Whole Earth crunchy got a 'best buy' type rating in CW a few years ago. This brand can be found at Tescos.


----------



## ASC1951 (20 Apr 2010)

I would have thought it was next to useless. It is typically 55% fat and 10% carbohydrate i.e. about the reverse order to what you need for exercise.

It is usually far too high in salt and what carbohydrate it does contain is generally sugar.


----------



## Blue (21 Apr 2010)

ASC1951 said:


> I would have thought it was next to useless. It is typically 55% fat and 10% carbohydrate i.e. about the reverse order to what you need for exercise.
> 
> It is usually far too high in salt and what carbohydrate it does contain is generally sugar.



Based on the ingredients list on the make I mentioned above your figures are a bit out. Also, as I stated, it was mentioned as a recovery food.

I have no doubt that some butters fit your figures, however, as with all foods, one has to read the label.

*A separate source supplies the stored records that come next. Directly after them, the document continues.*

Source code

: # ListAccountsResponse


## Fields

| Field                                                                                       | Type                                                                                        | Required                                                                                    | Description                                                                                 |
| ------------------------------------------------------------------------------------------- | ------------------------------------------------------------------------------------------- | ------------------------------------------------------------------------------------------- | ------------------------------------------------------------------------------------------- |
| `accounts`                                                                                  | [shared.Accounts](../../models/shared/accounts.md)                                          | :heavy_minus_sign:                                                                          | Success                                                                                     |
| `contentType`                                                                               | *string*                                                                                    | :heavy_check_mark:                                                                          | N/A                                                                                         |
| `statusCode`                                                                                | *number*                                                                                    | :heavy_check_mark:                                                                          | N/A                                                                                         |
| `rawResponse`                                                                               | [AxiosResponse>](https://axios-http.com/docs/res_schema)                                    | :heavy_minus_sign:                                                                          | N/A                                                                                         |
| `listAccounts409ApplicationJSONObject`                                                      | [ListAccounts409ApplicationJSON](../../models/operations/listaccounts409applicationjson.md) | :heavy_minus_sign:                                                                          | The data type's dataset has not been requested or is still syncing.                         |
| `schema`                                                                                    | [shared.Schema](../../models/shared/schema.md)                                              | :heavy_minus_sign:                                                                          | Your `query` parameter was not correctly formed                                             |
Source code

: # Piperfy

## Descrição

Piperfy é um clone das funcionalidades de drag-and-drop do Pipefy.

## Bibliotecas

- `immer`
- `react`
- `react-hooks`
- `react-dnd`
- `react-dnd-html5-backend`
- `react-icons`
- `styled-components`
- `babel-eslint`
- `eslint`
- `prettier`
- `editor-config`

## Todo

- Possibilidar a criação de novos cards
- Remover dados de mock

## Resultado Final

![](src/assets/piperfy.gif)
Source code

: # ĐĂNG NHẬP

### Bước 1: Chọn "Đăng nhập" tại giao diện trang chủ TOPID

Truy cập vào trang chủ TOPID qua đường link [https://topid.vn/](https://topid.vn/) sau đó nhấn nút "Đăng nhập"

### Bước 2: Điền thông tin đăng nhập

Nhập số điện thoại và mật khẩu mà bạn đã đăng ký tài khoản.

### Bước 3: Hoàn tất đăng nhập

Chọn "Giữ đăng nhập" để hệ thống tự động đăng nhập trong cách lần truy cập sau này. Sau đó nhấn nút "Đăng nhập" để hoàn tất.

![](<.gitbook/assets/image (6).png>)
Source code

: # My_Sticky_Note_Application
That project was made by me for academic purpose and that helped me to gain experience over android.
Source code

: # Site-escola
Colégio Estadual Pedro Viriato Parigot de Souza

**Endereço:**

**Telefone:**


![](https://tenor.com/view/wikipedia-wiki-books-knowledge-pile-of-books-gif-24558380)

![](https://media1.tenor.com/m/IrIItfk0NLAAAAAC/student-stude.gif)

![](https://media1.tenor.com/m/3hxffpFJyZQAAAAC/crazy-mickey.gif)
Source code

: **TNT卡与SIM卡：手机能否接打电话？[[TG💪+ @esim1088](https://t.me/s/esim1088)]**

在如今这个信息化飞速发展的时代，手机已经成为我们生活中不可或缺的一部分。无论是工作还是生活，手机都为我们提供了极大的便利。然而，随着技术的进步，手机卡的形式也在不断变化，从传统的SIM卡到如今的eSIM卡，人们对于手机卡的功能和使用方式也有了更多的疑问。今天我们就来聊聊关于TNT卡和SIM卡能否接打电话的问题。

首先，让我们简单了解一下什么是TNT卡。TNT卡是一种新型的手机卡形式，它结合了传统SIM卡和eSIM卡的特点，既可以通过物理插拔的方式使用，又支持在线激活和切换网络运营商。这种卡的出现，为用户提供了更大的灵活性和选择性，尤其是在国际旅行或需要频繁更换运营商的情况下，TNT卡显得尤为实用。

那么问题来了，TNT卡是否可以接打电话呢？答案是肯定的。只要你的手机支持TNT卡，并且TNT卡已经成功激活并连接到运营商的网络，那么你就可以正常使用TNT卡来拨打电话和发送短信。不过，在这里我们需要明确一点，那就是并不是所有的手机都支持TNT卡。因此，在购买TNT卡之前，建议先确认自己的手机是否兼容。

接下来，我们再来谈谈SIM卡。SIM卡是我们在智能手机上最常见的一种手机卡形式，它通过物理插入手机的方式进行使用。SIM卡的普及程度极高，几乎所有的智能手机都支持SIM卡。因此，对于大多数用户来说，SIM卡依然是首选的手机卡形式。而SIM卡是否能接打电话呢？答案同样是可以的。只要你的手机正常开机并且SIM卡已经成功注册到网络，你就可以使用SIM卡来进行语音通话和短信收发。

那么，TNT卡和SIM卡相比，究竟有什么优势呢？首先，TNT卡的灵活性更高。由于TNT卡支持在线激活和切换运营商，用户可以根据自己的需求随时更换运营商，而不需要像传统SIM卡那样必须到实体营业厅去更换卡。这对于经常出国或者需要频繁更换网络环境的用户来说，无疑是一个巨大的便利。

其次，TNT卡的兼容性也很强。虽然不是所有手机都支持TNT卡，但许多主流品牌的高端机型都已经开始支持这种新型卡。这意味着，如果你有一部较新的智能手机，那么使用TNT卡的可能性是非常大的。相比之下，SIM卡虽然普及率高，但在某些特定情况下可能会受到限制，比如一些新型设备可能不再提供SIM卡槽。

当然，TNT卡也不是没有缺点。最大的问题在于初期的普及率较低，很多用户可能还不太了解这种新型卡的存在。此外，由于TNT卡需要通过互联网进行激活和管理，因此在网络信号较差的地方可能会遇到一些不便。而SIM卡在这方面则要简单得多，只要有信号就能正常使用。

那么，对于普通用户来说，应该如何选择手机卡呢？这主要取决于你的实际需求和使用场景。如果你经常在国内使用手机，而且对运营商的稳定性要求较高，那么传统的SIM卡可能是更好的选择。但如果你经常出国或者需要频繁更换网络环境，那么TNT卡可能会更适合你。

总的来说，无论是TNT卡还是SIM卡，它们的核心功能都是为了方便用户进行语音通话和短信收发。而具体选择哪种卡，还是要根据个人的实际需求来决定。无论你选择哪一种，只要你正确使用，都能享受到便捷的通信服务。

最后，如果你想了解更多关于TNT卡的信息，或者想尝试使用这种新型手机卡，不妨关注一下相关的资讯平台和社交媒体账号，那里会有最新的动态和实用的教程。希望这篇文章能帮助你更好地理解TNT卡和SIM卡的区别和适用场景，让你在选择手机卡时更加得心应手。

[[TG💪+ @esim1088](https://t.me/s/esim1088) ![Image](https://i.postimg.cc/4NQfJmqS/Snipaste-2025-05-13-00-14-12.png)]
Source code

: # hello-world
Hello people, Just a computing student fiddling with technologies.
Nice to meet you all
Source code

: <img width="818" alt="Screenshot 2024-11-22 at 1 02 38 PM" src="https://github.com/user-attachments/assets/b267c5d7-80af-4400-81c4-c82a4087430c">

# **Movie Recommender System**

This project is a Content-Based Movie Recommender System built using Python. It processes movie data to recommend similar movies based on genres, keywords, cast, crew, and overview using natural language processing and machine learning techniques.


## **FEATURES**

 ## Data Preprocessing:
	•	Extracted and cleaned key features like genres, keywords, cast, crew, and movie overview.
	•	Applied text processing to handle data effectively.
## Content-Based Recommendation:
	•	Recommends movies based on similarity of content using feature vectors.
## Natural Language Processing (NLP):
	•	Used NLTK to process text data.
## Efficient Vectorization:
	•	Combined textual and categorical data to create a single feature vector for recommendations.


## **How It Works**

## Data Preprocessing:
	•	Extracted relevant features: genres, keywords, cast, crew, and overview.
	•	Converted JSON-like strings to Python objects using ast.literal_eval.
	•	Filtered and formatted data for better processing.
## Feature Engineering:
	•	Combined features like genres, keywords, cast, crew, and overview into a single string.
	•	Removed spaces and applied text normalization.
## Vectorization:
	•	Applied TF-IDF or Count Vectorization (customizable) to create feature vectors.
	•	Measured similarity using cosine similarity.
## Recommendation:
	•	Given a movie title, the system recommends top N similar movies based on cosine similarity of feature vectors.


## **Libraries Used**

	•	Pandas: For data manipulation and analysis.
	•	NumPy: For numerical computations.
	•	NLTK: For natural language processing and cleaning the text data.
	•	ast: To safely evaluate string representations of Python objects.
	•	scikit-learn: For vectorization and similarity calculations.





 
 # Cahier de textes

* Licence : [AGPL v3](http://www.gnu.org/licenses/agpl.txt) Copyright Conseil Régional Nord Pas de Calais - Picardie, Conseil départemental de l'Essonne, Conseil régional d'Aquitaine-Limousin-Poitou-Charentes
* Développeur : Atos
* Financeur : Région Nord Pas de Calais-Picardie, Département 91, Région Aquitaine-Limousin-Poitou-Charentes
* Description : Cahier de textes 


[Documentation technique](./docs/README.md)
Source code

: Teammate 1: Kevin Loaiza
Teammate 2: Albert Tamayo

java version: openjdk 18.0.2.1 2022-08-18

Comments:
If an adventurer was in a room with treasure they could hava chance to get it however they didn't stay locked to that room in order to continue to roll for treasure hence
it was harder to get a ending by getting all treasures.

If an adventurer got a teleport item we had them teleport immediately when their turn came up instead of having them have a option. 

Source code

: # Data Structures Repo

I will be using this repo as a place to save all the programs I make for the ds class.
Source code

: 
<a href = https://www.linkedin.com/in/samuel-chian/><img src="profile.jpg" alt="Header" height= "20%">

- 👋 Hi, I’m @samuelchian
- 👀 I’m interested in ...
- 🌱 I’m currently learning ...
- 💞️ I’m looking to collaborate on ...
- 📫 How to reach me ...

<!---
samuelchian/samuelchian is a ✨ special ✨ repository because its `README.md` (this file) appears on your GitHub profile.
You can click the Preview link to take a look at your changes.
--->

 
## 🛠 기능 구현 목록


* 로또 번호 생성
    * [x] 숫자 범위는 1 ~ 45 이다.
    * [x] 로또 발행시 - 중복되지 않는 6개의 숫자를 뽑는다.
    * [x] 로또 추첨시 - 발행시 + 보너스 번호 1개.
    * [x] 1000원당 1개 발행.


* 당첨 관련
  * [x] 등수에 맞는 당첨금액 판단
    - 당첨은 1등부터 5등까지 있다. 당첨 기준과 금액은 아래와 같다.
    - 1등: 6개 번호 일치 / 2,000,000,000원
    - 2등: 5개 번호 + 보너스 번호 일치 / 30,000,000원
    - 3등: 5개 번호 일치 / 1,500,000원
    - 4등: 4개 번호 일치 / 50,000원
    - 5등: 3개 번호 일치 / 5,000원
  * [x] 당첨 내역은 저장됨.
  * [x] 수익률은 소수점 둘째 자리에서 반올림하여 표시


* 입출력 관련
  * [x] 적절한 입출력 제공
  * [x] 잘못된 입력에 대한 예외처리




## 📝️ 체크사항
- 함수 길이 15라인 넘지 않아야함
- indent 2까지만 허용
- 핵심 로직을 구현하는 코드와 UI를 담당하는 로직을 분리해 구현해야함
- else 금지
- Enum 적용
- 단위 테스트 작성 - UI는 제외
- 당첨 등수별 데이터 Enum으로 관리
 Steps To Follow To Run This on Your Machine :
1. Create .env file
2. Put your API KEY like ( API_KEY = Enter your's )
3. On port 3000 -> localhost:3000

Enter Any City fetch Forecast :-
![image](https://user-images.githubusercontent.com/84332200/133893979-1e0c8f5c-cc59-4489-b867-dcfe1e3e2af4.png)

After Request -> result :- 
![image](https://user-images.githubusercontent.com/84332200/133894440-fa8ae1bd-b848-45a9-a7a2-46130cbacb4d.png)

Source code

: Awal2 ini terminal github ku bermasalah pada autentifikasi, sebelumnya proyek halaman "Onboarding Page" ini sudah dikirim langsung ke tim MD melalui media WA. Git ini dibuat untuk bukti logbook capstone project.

As I said, peanut butter gets regular mentions, in a positive way, in the cycling mags.


----------



## jimboalee (21 Apr 2010)

It's pretty damned good in a Magimix Le Glacier 1.1 

ps Pistachio nuts are tastier.

Pistachio nut paste and Honey is ...... Mmmmmm....


----------



## plank (21 Apr 2010)

Watch out for _Aspergillus flavus_!


----------



## kfinlay (21 Apr 2010)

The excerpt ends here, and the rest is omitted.